BEGIN Exercise materials

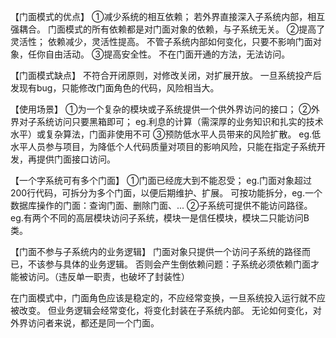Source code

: 【门面模式的优点】
①减少系统的相互依赖；
    若外界直接深入子系统内部，相互强耦合。
    门面模式的所有依赖都是对门面对象的依赖，与子系统无关。
②提高了灵活性；
    依赖减少，灵活性提高。
    不管子系统内部如何变化，只要不影响门面对象，任你自由活动。
③提高安全性。
    不在门面开通的方法，无法访问。

 【门面模式缺点】
 不符合开闭原则，对修改关闭，对扩展开放。
 一旦系统投产后发现有bug，只能修改门面角色的代码，风险相当大。
 
 【使用场景】
 ①为一个复杂的模块或子系统提供一个供外界访问的接口；
 ②外界对子系统访问只要黑箱即可；
    eg.利息的计算（需深厚的业务知识和扎实的技术水平）或复杂算法，门面非使用不可
 ③预防低水平人员带来的风险扩散。
    eg.低水平人员参与项目，为降低个人代码质量对项目的影响风险，只能在指定子系统开发，再提供门面接口访问。

【一个字系统可有多个门面】
①门面已经庞大到不能忍受；
    eg.门面对象超过200行代码，可拆分为多个门面，以便后期维护、扩展。
    可按功能拆分，eg.一个数据库操作的门面：查询门面、删除门面、...
②子系统可提供不能访问路径。
    eg.有两个不同的高层模块访问子系统，模块一是信任模块，模块二只能访问B类。


 【门面不参与子系统内的业务逻辑】
门面对象只提供一个访问子系统的路径而已，不该参与具体的业务逻辑。
否则会产生倒依赖问题：子系统必须依赖门面才能被访问。（违反单一职责，也破坏了封装性）

在门面模式中，门面角色应该是稳定的，不应经常变换，一旦系统投入运行就不应被改变。
但业务逻辑会经常变化，将变化封装在子系统内部。
无论如何变化，对外界访问者来说，都还是同一个门面。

END Exercise materials

Try it ▸ The answer is the lines above, word for word, from the first one through the one containing "eg.利息的计算（需深厚的业"; it includes no pictures.

Completed exercise ▸
Source code

: 【门面模式的优点】
①减少系统的相互依赖；
    若外界直接深入子系统内部，相互强耦合。
    门面模式的所有依赖都是对门面对象的依赖，与子系统无关。
②提高了灵活性；
    依赖减少，灵活性提高。
    不管子系统内部如何变化，只要不影响门面对象，任你自由活动。
③提高安全性。
    不在门面开通的方法，无法访问。

 【门面模式缺点】
 不符合开闭原则，对修改关闭，对扩展开放。
 一旦系统投产后发现有bug，只能修改门面角色的代码，风险相当大。
 
 【使用场景】
 ①为一个复杂的模块或子系统提供一个供外界访问的接口；
 ②外界对子系统访问只要黑箱即可；
    eg.利息的计算（需深厚的业务知识和扎实的技术水平）或复杂算法，门面非使用不可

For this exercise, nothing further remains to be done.